(SUPPLIED DATA begins)

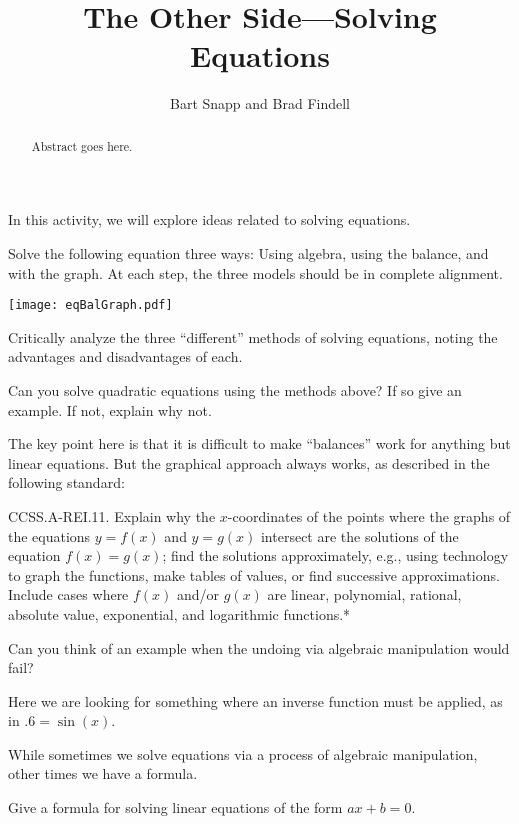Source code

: \documentclass{ximera}
\title{The Other Side---Solving Equations}
\author{Bart Snapp and Brad Findell}
\begin{document}
\begin{abstract}
Abstract goes here.  
\end{abstract}
\maketitle

\label{A:otherSide}


In this activity, we will explore ideas related to solving equations.


\begin{problem}
Solve the following equation three ways: Using algebra, using the
balance, and with the graph. At each step, the three models should be in
complete alignment.
\begin{image}
\texttt{[image: eqBalGraph.pdf]}
\end{image}
\end{problem}


\begin{problem}
Critically analyze the three ``different'' methods of solving
equations, noting the advantages and disadvantages of each. 
\end{problem}

\begin{problem}
Can you solve quadratic equations using the methods above?
If so give an example. If not, explain why not.
\end{problem}

\begin{teachingnote}
The key point here is that it is difficult to make ``balances'' work for anything but linear equations.  But the graphical approach always works, as described in the following standard:  

CCSS.A-REI.11.  Explain why the $x$-coordinates of the points where the graphs of the equations $y = f(x)$ and $y = g(x)$ intersect are the solutions of the equation $f(x) = g(x)$; find the solutions approximately, e.g., using technology to graph the functions, make tables of values, or find successive approximations. Include cases where $f(x)$ and/or $g(x)$ are linear, polynomial, rational, absolute value, exponential, and logarithmic functions.*
\end{teachingnote}


\begin{problem}
Can you think of an example when the undoing via algebraic
manipulation would fail?
\end{problem}

\begin{teachingnote}
Here we are looking for something where an inverse function must be
applied, as in $.6 = \sin(x)$.
\end{teachingnote}


While sometimes we solve equations via a process of algebraic
manipulation, other times we have a formula.


\begin{problem}
Give a formula for solving linear equations of the form $ax + b =0$.
\end{problem}
\end{document}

(SUPPLIED DATA ends)

**WHAT IS EXPECTED**
Each line above that contains the string "example" should be copied.

**EXERCISE SOLUTION**
If so give an example. If not, explain why not.
Can you think of an example when the undoing via algebraic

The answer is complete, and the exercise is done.